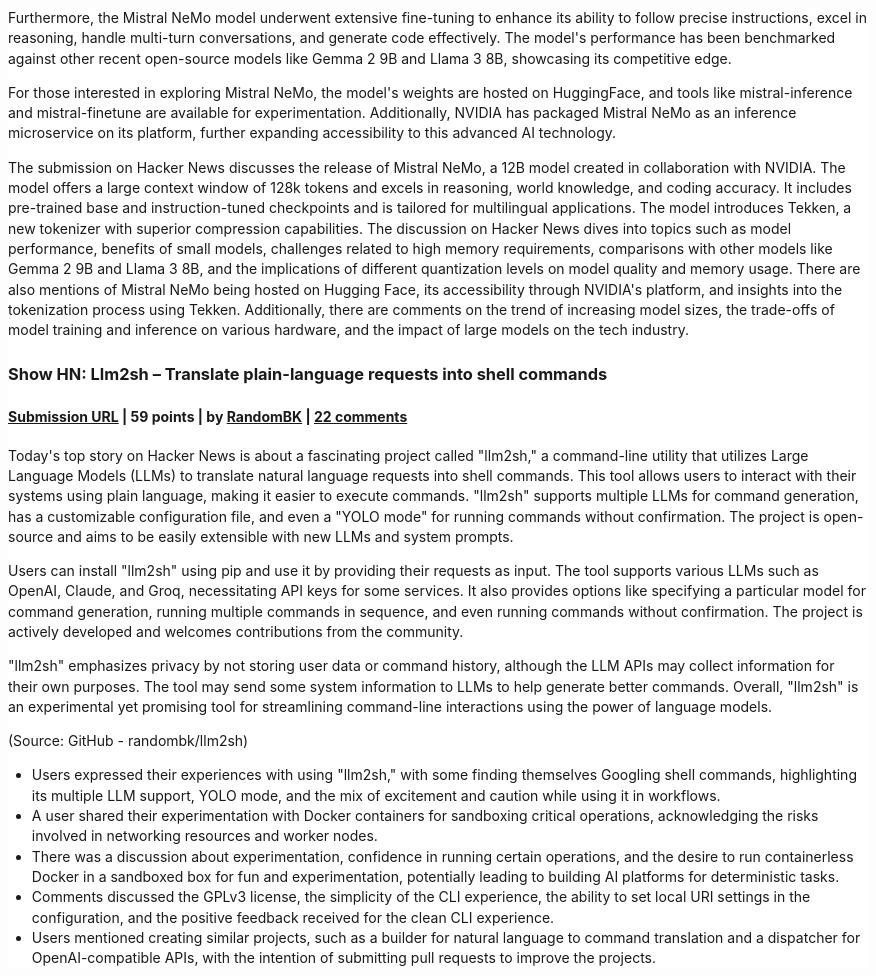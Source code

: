 Furthermore, the Mistral NeMo model underwent extensive fine-tuning to enhance its ability to follow precise instructions, excel in reasoning, handle multi-turn conversations, and generate code effectively. The model's performance has been benchmarked against other recent open-source models like Gemma 2 9B and Llama 3 8B, showcasing its competitive edge.

For those interested in exploring Mistral NeMo, the model's weights are hosted on HuggingFace, and tools like mistral-inference and mistral-finetune are available for experimentation. Additionally, NVIDIA has packaged Mistral NeMo as an inference microservice on its platform, further expanding accessibility to this advanced AI technology.

The submission on Hacker News discusses the release of Mistral NeMo, a 12B model created in collaboration with NVIDIA. The model offers a large context window of 128k tokens and excels in reasoning, world knowledge, and coding accuracy. It includes pre-trained base and instruction-tuned checkpoints and is tailored for multilingual applications. The model introduces Tekken, a new tokenizer with superior compression capabilities. The discussion on Hacker News dives into topics such as model performance, benefits of small models, challenges related to high memory requirements, comparisons with other models like Gemma 2 9B and Llama 3 8B, and the implications of different quantization levels on model quality and memory usage. There are also mentions of Mistral NeMo being hosted on Hugging Face, its accessibility through NVIDIA's platform, and insights into the tokenization process using Tekken. Additionally, there are comments on the trend of increasing model sizes, the trade-offs of model training and inference on various hardware, and the impact of large models on the tech industry.

### Show HN: Llm2sh – Translate plain-language requests into shell commands

#### [Submission URL](https://github.com/randombk/llm2sh) | 59 points | by [RandomBK](https://news.ycombinator.com/user?id=RandomBK) | [22 comments](https://news.ycombinator.com/item?id=40991661)

Today's top story on Hacker News is about a fascinating project called "llm2sh," a command-line utility that utilizes Large Language Models (LLMs) to translate natural language requests into shell commands. This tool allows users to interact with their systems using plain language, making it easier to execute commands. "llm2sh" supports multiple LLMs for command generation, has a customizable configuration file, and even a "YOLO mode" for running commands without confirmation. The project is open-source and aims to be easily extensible with new LLMs and system prompts.

Users can install "llm2sh" using pip and use it by providing their requests as input. The tool supports various LLMs such as OpenAI, Claude, and Groq, necessitating API keys for some services. It also provides options like specifying a particular model for command generation, running multiple commands in sequence, and even running commands without confirmation. The project is actively developed and welcomes contributions from the community.

"llm2sh" emphasizes privacy by not storing user data or command history, although the LLM APIs may collect information for their own purposes. The tool may send some system information to LLMs to help generate better commands. Overall, "llm2sh" is an experimental yet promising tool for streamlining command-line interactions using the power of language models.

(Source: GitHub - randombk/llm2sh)

- Users expressed their experiences with using "llm2sh," with some finding themselves Googling shell commands, highlighting its multiple LLM support, YOLO mode, and the mix of excitement and caution while using it in workflows.
- A user shared their experimentation with Docker containers for sandboxing critical operations, acknowledging the risks involved in networking resources and worker nodes.
- There was a discussion about experimentation, confidence in running certain operations, and the desire to run containerless Docker in a sandboxed box for fun and experimentation, potentially leading to building AI platforms for deterministic tasks.
- Comments discussed the GPLv3 license, the simplicity of the CLI experience, the ability to set local URI settings in the configuration, and the positive feedback received for the clean CLI experience.
- Users mentioned creating similar projects, such as a builder for natural language to command translation and a dispatcher for OpenAI-compatible APIs, with the intention of submitting pull requests to improve the projects.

• Task:
Omit the pictures. Print, word for word, the lines from the beginning of the entries above through the line that holds "For those interested".

• Reply:
Source code

: Furthermore, the Mistral NeMo model underwent extensive fine-tuning to enhance its ability to follow precise instructions, excel in reasoning, handle multi-turn conversations, and generate code effectively. The model's performance has been benchmarked against other recent open-source models like Gemma 2 9B and Llama 3 8B, showcasing its competitive edge.

For those interested in exploring Mistral NeMo, the model's weights are hosted on HuggingFace, and tools like mistral-inference and mistral-finetune are available for experimentation. Additionally, NVIDIA has packaged Mistral NeMo as an inference microservice on its platform, further expanding accessibility to this advanced AI technology.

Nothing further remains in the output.